Pre-thesis exploration — pitch for a real-time 3-D reconstruction system from RGB video, combining per-frame monocular depth estimation with a Neural-SLAM back-end for camera-pose tracking and global geometry fusion. Packaged as a WTFund grant application (₹20 L seed grant, Indian early-stage research). Browser-based real-time depth inference and Rerun.io for live 3-D visualisation were the deployment substrate. The application was not funded; the system architecture studied here informed the thesis-line decisions taken later on consumer-GPU 3-D generation.
The thesis line's long-term goal is single-image-to-3-D for the Apple Maps 3-D-reconstruction pipeline. The March 2025 Neural-SLAM work was the earliest exploration of that line, framed as "capture a building with a phone camera, get a 3-D model live in the browser". The architectural premise: per-frame depth estimation (a monocular depth network) gives a per-frame point cloud; a Neural-SLAM back-end tracks camera pose and fuses the per-frame point clouds into a globally-consistent 3-D reconstruction; the result is visualised live in Rerun.io in-browser.
The exploration produced a pitch document for the WTFund seed grant — a Bangalore / Bombay angel-stage research grant for Indian early-stage projects, with ₹20 L (~$24 K USD) at the relevant tier. The pitch covered the system architecture, the monocular-depth model choice (DPT / Depth-Anything class), the Neural-SLAM choice (NICER-SLAM / MAST3R-SLAM class), and the browser-deployment plan (WebGPU for inference, Rerun.io for visualisation). The application was not funded. The exploration nevertheless informed later thesis-line decisions on what architecture choices the consumer-hardware constraint rules out.
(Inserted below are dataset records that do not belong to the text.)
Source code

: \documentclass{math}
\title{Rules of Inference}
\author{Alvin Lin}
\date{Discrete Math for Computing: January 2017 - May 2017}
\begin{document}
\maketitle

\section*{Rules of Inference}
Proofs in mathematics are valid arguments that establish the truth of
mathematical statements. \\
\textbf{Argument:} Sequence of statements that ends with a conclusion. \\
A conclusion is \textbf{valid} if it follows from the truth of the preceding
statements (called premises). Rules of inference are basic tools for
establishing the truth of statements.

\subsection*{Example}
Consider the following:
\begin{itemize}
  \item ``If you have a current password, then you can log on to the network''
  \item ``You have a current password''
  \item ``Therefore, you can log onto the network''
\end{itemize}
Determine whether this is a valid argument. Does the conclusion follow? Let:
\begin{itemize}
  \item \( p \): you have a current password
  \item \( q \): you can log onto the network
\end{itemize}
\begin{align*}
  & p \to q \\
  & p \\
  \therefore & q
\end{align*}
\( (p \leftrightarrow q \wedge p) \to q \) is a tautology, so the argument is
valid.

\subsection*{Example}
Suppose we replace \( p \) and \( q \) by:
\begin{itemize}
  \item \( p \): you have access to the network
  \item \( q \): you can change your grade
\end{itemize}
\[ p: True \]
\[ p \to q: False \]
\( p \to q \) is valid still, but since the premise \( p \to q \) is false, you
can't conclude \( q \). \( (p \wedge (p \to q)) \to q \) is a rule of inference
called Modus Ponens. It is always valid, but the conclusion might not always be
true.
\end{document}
The honest scope: this is an exploration + grant-pitch page, not a built system. No SLAM pipeline was implemented end-to-end. The contribution to the thesis line is the architectural-feasibility reasoning, which carried forward to the Hexplane AE / Hierarchical Triplane / MambaFlow3D work where the deployment constraint (consumer GPU, browser-rendered output) reappears.
The pitched system has four stages, deployed as a streaming pipeline so that each frame of video produces an incremental update to the 3-D reconstruction without batch processing.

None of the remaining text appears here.